- _Task input_:

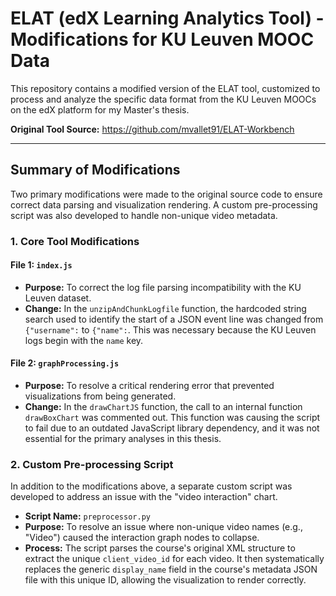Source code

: # ELAT (edX Learning Analytics Tool) - Modifications for KU Leuven MOOC Data

This repository contains a modified version of the ELAT tool, customized to process and analyze the specific data format from the KU Leuven MOOCs on the edX platform for my Master's thesis.

**Original Tool Source:** https://github.com/mvallet91/ELAT-Workbench

---

## Summary of Modifications

Two primary modifications were made to the original source code to ensure correct data parsing and visualization rendering. A custom pre-processing script was also developed to handle non-unique video metadata.

### 1. Core Tool Modifications

#### File 1: `index.js`
* **Purpose:** To correct the log file parsing incompatibility with the KU Leuven dataset.
* **Change:** In the `unzipAndChunkLogfile` function, the hardcoded string search used to identify the start of a JSON event line was changed from `{"username":` to `{"name":`. This was necessary because the KU Leuven logs begin with the `name` key.

#### File 2: `graphProcessing.js`
* **Purpose:** To resolve a critical rendering error that prevented visualizations from being generated.
* **Change:** In the `drawChartJS` function, the call to an internal function `drawBoxChart` was commented out. This function was causing the script to fail due to an outdated JavaScript library dependency, and it was not essential for the primary analyses in this thesis.

### 2. Custom Pre-processing Script

In addition to the modifications above, a separate custom script was developed to address an issue with the "video interaction" chart.

* **Script Name:** `preprocessor.py`
* **Purpose:** To resolve an issue where non-unique video names (e.g., "Video") caused the interaction graph nodes to collapse.
* **Process:** The script parses the course's original XML structure to extract the unique `client_video_id` for each video. It then systematically replaces the generic `display_name` field in the course's metadata JSON file with this unique ID, allowing the visualization to render correctly.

- _Exercise details_: Reproduce exactly the lines of the records above from the one with "Tool Source:** https://github.com/mvallet91/ELAT-Workbench" to the one with "KU Leuven dataset.", both included, and leave out everything else.

- _Response_:
**Original Tool Source:** https://github.com/mvallet91/ELAT-Workbench

---

## Summary of Modifications

Two primary modifications were made to the original source code to ensure correct data parsing and visualization rendering. A custom pre-processing script was also developed to handle non-unique video metadata.

### 1. Core Tool Modifications

#### File 1: `index.js`
* **Purpose:** To correct the log file parsing incompatibility with the KU Leuven dataset.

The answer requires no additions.